The Laughing Place praised the book, saying "At 400 pages, Aru Shah and the Tree of Wishes is not a light read, but once you start, you won’t stop until you turn the last page. This book gets a solid four Tree of Wishes out of four for clever character development by brilliantly adding depth to the well-established characters in the middle of a five-book series." Common Sense Media rating the book four out of five stars.

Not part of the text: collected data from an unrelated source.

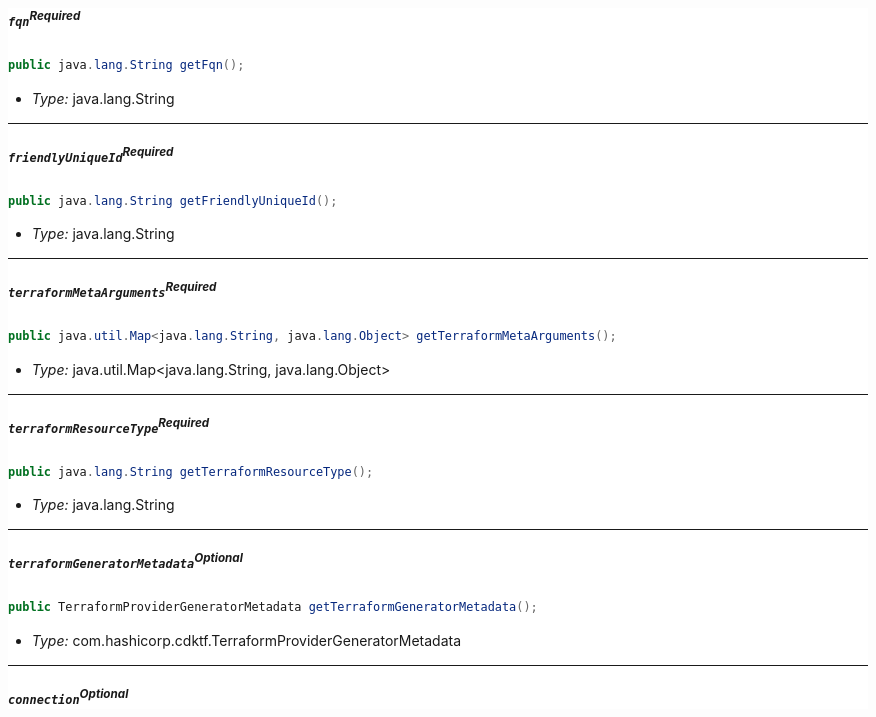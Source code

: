 ##### `fqn`<sup>Required</sup> <a name="fqn" id="@cdktf/provider-azurerm.lbRule.LbRule.property.fqn"></a>

```java
public java.lang.String getFqn();
```

- *Type:* java.lang.String

---

##### `friendlyUniqueId`<sup>Required</sup> <a name="friendlyUniqueId" id="@cdktf/provider-azurerm.lbRule.LbRule.property.friendlyUniqueId"></a>

```java
public java.lang.String getFriendlyUniqueId();
```

- *Type:* java.lang.String

---

##### `terraformMetaArguments`<sup>Required</sup> <a name="terraformMetaArguments" id="@cdktf/provider-azurerm.lbRule.LbRule.property.terraformMetaArguments"></a>

```java
public java.util.Map<java.lang.String, java.lang.Object> getTerraformMetaArguments();
```

- *Type:* java.util.Map<java.lang.String, java.lang.Object>

---

##### `terraformResourceType`<sup>Required</sup> <a name="terraformResourceType" id="@cdktf/provider-azurerm.lbRule.LbRule.property.terraformResourceType"></a>

```java
public java.lang.String getTerraformResourceType();
```

- *Type:* java.lang.String

---

##### `terraformGeneratorMetadata`<sup>Optional</sup> <a name="terraformGeneratorMetadata" id="@cdktf/provider-azurerm.lbRule.LbRule.property.terraformGeneratorMetadata"></a>

```java
public TerraformProviderGeneratorMetadata getTerraformGeneratorMetadata();
```

- *Type:* com.hashicorp.cdktf.TerraformProviderGeneratorMetadata

---

##### `connection`<sup>Optional</sup> <a name="connection" id="@cdktf/provider-azurerm.lbRule.LbRule.property.connection"></a>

Hurn Publications called Chokshi's writings "a brilliantly paced, funny quest adventure that incorporates a wide variety of Hindu culture," also saying that "the book keeps a good pace with lots of action and character development."

== Sequels ==

The book is the third in the Pandava Quintet series by Roshani Chokshi. A first sequel, Aru Shah and the City of Gold, has been announced and will be released on April 6, 2021. A fifth novel, revealed to be titled Aru Shah and the Nectar of Immortality, will be published in April 2022.